On Aug 9, 2006, at 7:51 PM, Scott Kitterman wrote:

On Wednesday 09 August 2006 22:30, Tony Hansen wrote:
Stephen Farrell wrote:
Michael Thomas wrote:
Tony Hansen wrote:
add RFC2822.Sender

I'm not the chair, but I've seen considerably less consensus about anything other than rfc2822.from. I'm frankly not sure I understand it very well.

I know I don't understand it!

Maybe a more detailed use-case would help? (Tony?)

I want to make certain that what we're building with policies doesn't prevent eCard senders or News agencies from doing what they currently do. They should be able to 1) send a message to someone on my behalf while 2) marking themselves as the sender and 3) being able to sign the message. According to 2822, this minimally requires support for RFC2822.Sender as well as RFC2822.From.

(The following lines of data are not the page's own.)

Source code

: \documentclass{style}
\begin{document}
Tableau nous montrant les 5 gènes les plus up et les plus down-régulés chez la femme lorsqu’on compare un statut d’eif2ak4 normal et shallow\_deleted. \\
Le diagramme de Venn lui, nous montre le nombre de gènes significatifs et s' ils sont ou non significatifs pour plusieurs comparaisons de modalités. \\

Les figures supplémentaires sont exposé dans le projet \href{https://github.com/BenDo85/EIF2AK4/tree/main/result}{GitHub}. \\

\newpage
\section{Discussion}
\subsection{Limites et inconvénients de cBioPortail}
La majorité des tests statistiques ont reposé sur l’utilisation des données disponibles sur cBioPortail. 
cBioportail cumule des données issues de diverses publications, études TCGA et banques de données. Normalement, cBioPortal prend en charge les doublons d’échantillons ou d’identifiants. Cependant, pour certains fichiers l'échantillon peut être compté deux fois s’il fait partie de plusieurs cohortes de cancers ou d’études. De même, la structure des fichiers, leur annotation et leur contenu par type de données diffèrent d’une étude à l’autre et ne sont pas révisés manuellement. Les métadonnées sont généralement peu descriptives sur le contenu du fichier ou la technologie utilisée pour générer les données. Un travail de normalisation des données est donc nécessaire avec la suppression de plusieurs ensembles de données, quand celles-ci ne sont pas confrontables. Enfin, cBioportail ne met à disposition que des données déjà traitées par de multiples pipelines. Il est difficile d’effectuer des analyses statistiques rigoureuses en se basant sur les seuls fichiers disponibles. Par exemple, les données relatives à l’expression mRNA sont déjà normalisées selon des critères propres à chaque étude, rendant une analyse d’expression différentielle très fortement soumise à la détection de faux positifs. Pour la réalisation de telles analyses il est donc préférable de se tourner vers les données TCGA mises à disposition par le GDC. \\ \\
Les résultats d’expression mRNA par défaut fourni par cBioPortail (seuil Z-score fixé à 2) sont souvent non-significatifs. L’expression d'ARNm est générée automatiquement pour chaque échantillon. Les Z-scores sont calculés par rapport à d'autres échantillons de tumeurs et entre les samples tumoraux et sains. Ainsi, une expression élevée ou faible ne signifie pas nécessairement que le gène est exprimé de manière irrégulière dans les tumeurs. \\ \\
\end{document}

For example, consider these scenarios:

        From: [EMAIL PROTECTED]
        Sender: [EMAIL PROTECTED]
        DKIM-Signature: ... d=hallmark.com; ...
        Subject: Happy birthday from Tony
or
        From: [EMAIL PROTECTED]
        Sender: [EMAIL PROTECTED]
        DKIM-Signature: ... d=newyorktimes.com; ...
        Subject: some news story

These need to be validated against the sender.

Yes, there are a variety of issues. And to properly deal with this issue, we also need to deal with Sender/d= above being "@bigbadguy.com". DKIM is not sufficient in and of itself, as we all know. But we need to be able to support these scenarios somehow.

If we don't let this be done using Sender:, then we need to have some other way of doing it. My choice is to support the 2822 way of doing it, which says we need to support Sender:.

        Tony Hansen
        [EMAIL PROTECTED]

I think that this scenario is already supported by the "Signing Complete" practice and explicitly not desireable for the First Party (as extended by a possible list) Expected Practice.

Actually "Signing Complete" should be as explicit assertion, whereas "Not Signing Complete" should be a default that indicates the First Party address also uses other services. Domains being used to sign the First Party address may not be found listed in the policy, but rather this would require the history of these services be assessed independently. These services could also include various mailing lists for example. Having a domain name listed in the policy should only imply that this domain is authoritative for the First Party Address to allow trustworthy annotations. (It really was originated by First Party Address.) Indicating Signing Complete would be an additional assertion that this list is also representative of the only sources used.